Introduce pupils to the idea of showing their work to a friend using the Share option just once and they'll want to do this each time you use the Google Suite for work.  Pupils can control how much access their friends have using the "View only" or "Comment only" features.  It's important to show them the differences between "Suggesting" and "Editing" a document as this can cause confusions when pupils start to share documents with each other. 

2) E-Safety

Google Classroom forms a huge part of e-safety lessons.  We generally have two classrooms for each primary pupil: their class name which is for work and a "chat" classroom which is for their year group.  In the classroom for work, only teachers can post but pupils can comment. In the "chat" classroom, pupils can post.  This prompts discussions about what is and isn't useful.  We come back to only posting if something is necessary, kind of true.  In KS2, this is an ideal replacement for show and tell - rather than bringing in a trophy, pupils post a picture of it with an explanation on Google Classroom.  Teachers monitor the comments and posts and we regularly discuss these with pupils. 

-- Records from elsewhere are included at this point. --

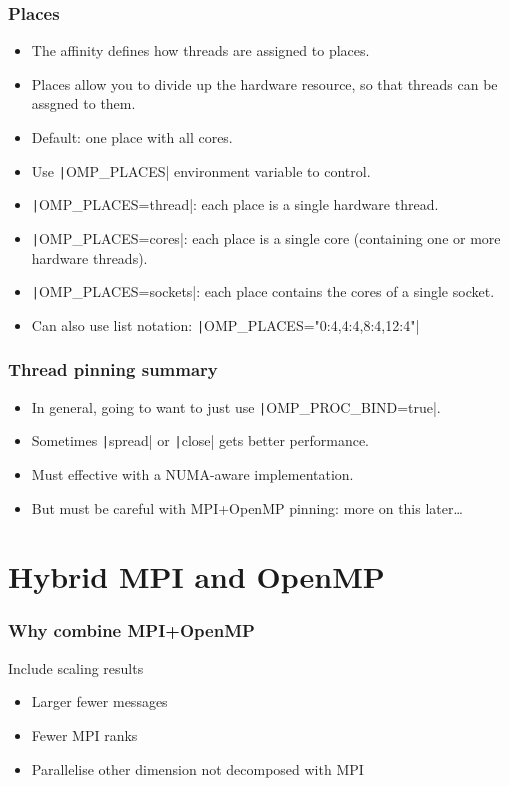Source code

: \documentclass{beamer}
\begin{document}
\begin{frame}
\frametitle{Places}
\begin{itemize}
  \item The affinity defines how threads are assigned to places.
  \item Places allow you to divide up the hardware resource, so that threads can be assgned to them.
  \item Default: one place with all cores.
  \item Use \texttt|OMP_PLACES| environment variable to control.
  \item \texttt|OMP_PLACES=thread|: each place is a single hardware thread.
  \item \texttt|OMP_PLACES=cores|: each place is a single core (containing one or more hardware threads).
  \item \texttt|OMP_PLACES=sockets|: each place contains the cores of a single socket.
  \item Can also use list notation: \texttt|OMP_PLACES="{0:4},{4:4},{8:4},{12:4}"|
\end{itemize}
\end{frame}

\begin{frame}
\frametitle{Thread pinning summary}
\begin{itemize}
  \item In general, going to want to just use \texttt|OMP_PROC_BIND=true|.
  \item Sometimes \texttt|spread| or \texttt|close| gets better performance.
  \item Must effective with a NUMA-aware implementation.
  \item But must be careful with MPI+OpenMP pinning: more on this later\dots
\end{itemize}
\end{frame}

\section{Hybrid MPI and OpenMP}
\begin{frame}
\frametitle{Why combine MPI+OpenMP}
Include scaling results
\begin{itemize}
  \item Larger fewer messages
  \item Fewer MPI ranks
  \item Parallelise other dimension not decomposed with MPI
\end{itemize}
\end{frame}
\end{document}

3) Collecting and Organising digital work

Google Classroom makes it really easy for pupils and teachers to store and access digital work.  All "assignments" are saved in a folder in Google Drive called "Classroom".  One thing worth knowing is that, once pupils have handed an assignment in, they no longer have editing rights - it is passed to the teacher.  For this reason, I encourage pupils not to hand work in but to complete it and leave it so we can both continue editing later on.  

4) Learning essential skills for word processing

As well as regular use allowing the practice of touch typing - an essential skill if you ask me - the Google Suite is organised in a similar way to Microsoft Office.  This means that pupils are practicing the skills required to be successful in creating digital documents of different formats.  Ultimately, this means they can be flexible as they leave school and are ready to use different software. 

5) Questionnaires and quizzes (Forms)

The Google Forms app is great for collecting information and setting quizzes for the class.  Results can be views in a summary, which includes pie charts and bar graphs, or in a Google Sheets document.  I've used Google Forms to gather information from my pupils but I've also used it as an easy way of parents signing up for something - for example, requesting tickets to a show or booking a place on a workshop at school.  

6) Questioning

Google Classroom allows teachers to collect a huge amount of information from pupils almost immediately.  Children can comment on a post and read and reply to each others' comments.  They love doing this but it is so useful as a teacher. Rather than hearing from a handful of pupils, you can gauge the ideas of the whole class.  This is particularly useful for open questions or opinions. 

7) Gathering data (sheets)

Having a template Google Sheets document with the names of the class down one side makes it very easy to gather data quickly.  Children simply fill in the row which has their name on.  We've had 35 people editing the same document giving ideas and opinions.  They can all see each other's edits so it's important to consider when this is useful and appropriate. 

8) Collaborating

Pupils (and teachers) can work collaboratively on documents at home and at school.  I've found that this works best in pairs and is particularly useful in non-core subjects when you want pupils to pool their thoughts and ideas with a finished outcome.

9) Teacher Assessment

Providing pupils' work is shared with the teacher (this is automatic when it's set as an assignment in Google Classroom), the Google Suite is a great tool for assessment and feedback.  Teachers can use the "preview" option in a folder to quickly flick through the work of the whole class.  They can then provide feedback in the next lesson before pupils continue.  Alternatively, teachers can option the document and leave comments.  I use both options depending on the task, my expectations and how much time I have.